What to work on: Your task is to write out every line of the data exactly. Drop the pictures.

-- Study material follows --

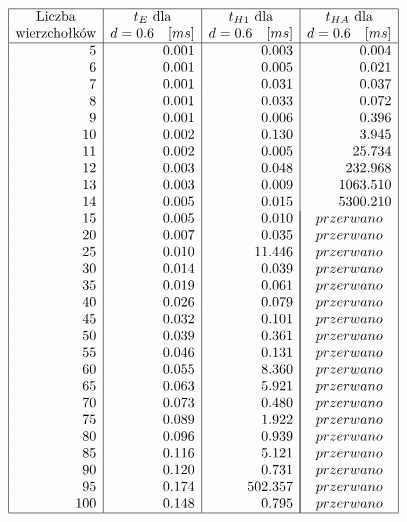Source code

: \documentclass[polish,polish,a4paper]{article}
\begin{document}
\begin{spacing}{1.25}
\begin{spacing}{1.3}
	\begin{equation*}
	\begin{array}{|r|r|r|r|}
	\hline
	\multicolumn{1}{|c|}{$Liczba$}&
	\multicolumn{1}{c|}{t_{E}$ dla$ }&
	\multicolumn{1}{c|}{t_{H1} $ dla$}&
	\multicolumn{1}{c|}{t_{HA}$ dla$}\\
	\multicolumn{1}{|c|}{$wierzchołków$}&
	\multicolumn{1}{c|}{d = 0.6 \quad [ms]}&
	\multicolumn{1}{c|}{d = 0.6 \quad [ms]}&
	\multicolumn{1}{c|}{d = 0.6 \quad [ms]}\\
	\hline
5&0.001&0.003&0.004\\
6&0.001&0.005&0.021\\
7&0.001&0.031&0.037\\
8&0.001&0.033&0.072\\
9&0.001&0.006&0.396\\
10&0.002&0.130&3.945\\
11&0.002&0.005&25.734\\
12&0.003&0.048&232.968\\
13&0.003&0.009&1063.510\\
14&0.005&0.015&5300.210\\
15&0.005&0.010&\multicolumn{1}{|c|}{przerwano}\\
20&0.007&0.035&\multicolumn{1}{|c|}{przerwano}\\
25&0.010&11.446&\multicolumn{1}{|c|}{przerwano}\\
30&0.014&0.039&\multicolumn{1}{|c|}{przerwano}\\
35&0.019&0.061&\multicolumn{1}{|c|}{przerwano}\\
40&0.026&0.079&\multicolumn{1}{|c|}{przerwano}\\
45&0.032&0.101&\multicolumn{1}{|c|}{przerwano}\\
50&0.039&0.361&\multicolumn{1}{|c|}{przerwano}\\
55&0.046&0.131&\multicolumn{1}{|c|}{przerwano}\\
60&0.055&8.360&\multicolumn{1}{|c|}{przerwano}\\
65&0.063&5.921&\multicolumn{1}{|c|}{przerwano}\\
70&0.073&0.480&\multicolumn{1}{|c|}{przerwano}\\
75&0.089&1.922&\multicolumn{1}{|c|}{przerwano}\\
80&0.096&0.939&\multicolumn{1}{|c|}{przerwano}\\
85&0.116&5.121&\multicolumn{1}{|c|}{przerwano}\\
90&0.120&0.731&\multicolumn{1}{|c|}{przerwano}\\
95&0.174&502.357&\multicolumn{1}{|c|}{przerwano}\\
100&0.148&0.795&\multicolumn{1}{|c|}{przerwano}\\
\hline
	\end{array}
	\end{equation*}
\end{spacing}



\end{spacing}
\end{document}
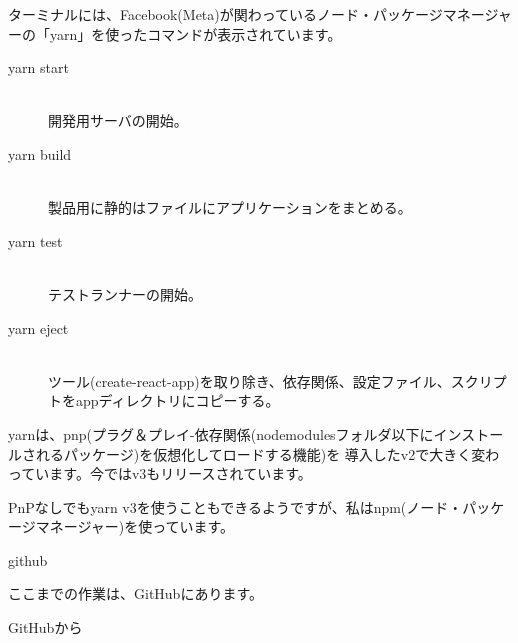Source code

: \def\startercodeblockfontsize{}
\begin{starterterminal}[]{}\end{starterterminal}
\begin{starterquote}

ターミナルには、Facebook(Meta)が関わっているノード・パッケージマネージャーの「yarn」を使ったコマンドが表示されています。

\begin{description}
\item[yarn start] \mbox{} \\
開発用サーバの開始。
\item[yarn build] \mbox{} \\
製品用に静的はファイルにアプリケーションをまとめる。
\item[yarn test] \mbox{} \\
テストランナーの開始。
\item[yarn eject] \mbox{} \\
ツール(create{-}react{-}app)を取り除き、依存関係、設定ファイル、スクリプトをappディレクトリにコピーする。
\end{description}

\vspace*{\baselineskip}

yarnは、pnp(プラグ＆プレイ{-}依存関係(node\textunderscore{}modulesフォルダ以下にインストールされるパッケージ)を仮想化してロードする機能)を
導入したv2で大きく変わっています。今ではv3もリリースされています。

\vspace*{\baselineskip}

PnPなしでもyarn v3を使うこともできるようですが、私はnpm(ノード・パッケージマネージャー)を使っています。

\end{starterquote}
\begin{starternote}[]{github}

ここまでの作業は、GitHubにあります。

\def\startercodeblockfontsize{}
\begin{starterterminal}[]{GitHubから}\end{starterterminal}
\end{starternote}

-- Study material concluded --

Exercise result:
Source code

: \documentclass[polish,polish,a4paper]{article}
\begin{document}
\begin{spacing}{1.25}
\begin{spacing}{1.3}
	\begin{equation*}
	\begin{array}{|r|r|r|r|}
	\hline
	\multicolumn{1}{|c|}{$Liczba$}&
	\multicolumn{1}{c|}{t_{E}$ dla$ }&
	\multicolumn{1}{c|}{t_{H1} $ dla$}&
	\multicolumn{1}{c|}{t_{HA}$ dla$}\\
	\multicolumn{1}{|c|}{$wierzchołków$}&
	\multicolumn{1}{c|}{d = 0.6 \quad [ms]}&
	\multicolumn{1}{c|}{d = 0.6 \quad [ms]}&
	\multicolumn{1}{c|}{d = 0.6 \quad [ms]}\\
	\hline
5&0.001&0.003&0.004\\
6&0.001&0.005&0.021\\
7&0.001&0.031&0.037\\
8&0.001&0.033&0.072\\
9&0.001&0.006&0.396\\
10&0.002&0.130&3.945\\
11&0.002&0.005&25.734\\
12&0.003&0.048&232.968\\
13&0.003&0.009&1063.510\\
14&0.005&0.015&5300.210\\
15&0.005&0.010&\multicolumn{1}{|c|}{przerwano}\\
20&0.007&0.035&\multicolumn{1}{|c|}{przerwano}\\
25&0.010&11.446&\multicolumn{1}{|c|}{przerwano}\\
30&0.014&0.039&\multicolumn{1}{|c|}{przerwano}\\
35&0.019&0.061&\multicolumn{1}{|c|}{przerwano}\\
40&0.026&0.079&\multicolumn{1}{|c|}{przerwano}\\
45&0.032&0.101&\multicolumn{1}{|c|}{przerwano}\\
50&0.039&0.361&\multicolumn{1}{|c|}{przerwano}\\
55&0.046&0.131&\multicolumn{1}{|c|}{przerwano}\\
60&0.055&8.360&\multicolumn{1}{|c|}{przerwano}\\
65&0.063&5.921&\multicolumn{1}{|c|}{przerwano}\\
70&0.073&0.480&\multicolumn{1}{|c|}{przerwano}\\
75&0.089&1.922&\multicolumn{1}{|c|}{przerwano}\\
80&0.096&0.939&\multicolumn{1}{|c|}{przerwano}\\
85&0.116&5.121&\multicolumn{1}{|c|}{przerwano}\\
90&0.120&0.731&\multicolumn{1}{|c|}{przerwano}\\
95&0.174&502.357&\multicolumn{1}{|c|}{przerwano}\\
100&0.148&0.795&\multicolumn{1}{|c|}{przerwano}\\
\hline
	\end{array}
	\end{equation*}
\end{spacing}



\end{spacing}
\end{document}
Source code

: \def\startercodeblockfontsize{}
\begin{starterterminal}[]{}\end{starterterminal}
\begin{starterquote}

ターミナルには、Facebook(Meta)が関わっているノード・パッケージマネージャーの「yarn」を使ったコマンドが表示されています。

\begin{description}
\item[yarn start] \mbox{} \\
開発用サーバの開始。
\item[yarn build] \mbox{} \\
製品用に静的はファイルにアプリケーションをまとめる。
\item[yarn test] \mbox{} \\
テストランナーの開始。
\item[yarn eject] \mbox{} \\
ツール(create{-}react{-}app)を取り除き、依存関係、設定ファイル、スクリプトをappディレクトリにコピーする。
\end{description}

\vspace*{\baselineskip}

yarnは、pnp(プラグ＆プレイ{-}依存関係(node\textunderscore{}modulesフォルダ以下にインストールされるパッケージ)を仮想化してロードする機能)を
導入したv2で大きく変わっています。今ではv3もリリースされています。

\vspace*{\baselineskip}

PnPなしでもyarn v3を使うこともできるようですが、私はnpm(ノード・パッケージマネージャー)を使っています。

\end{starterquote}
\begin{starternote}[]{github}

ここまでの作業は、GitHubにあります。

\def\startercodeblockfontsize{}
\begin{starterterminal}[]{GitHubから}\end{starterterminal}
\end{starternote}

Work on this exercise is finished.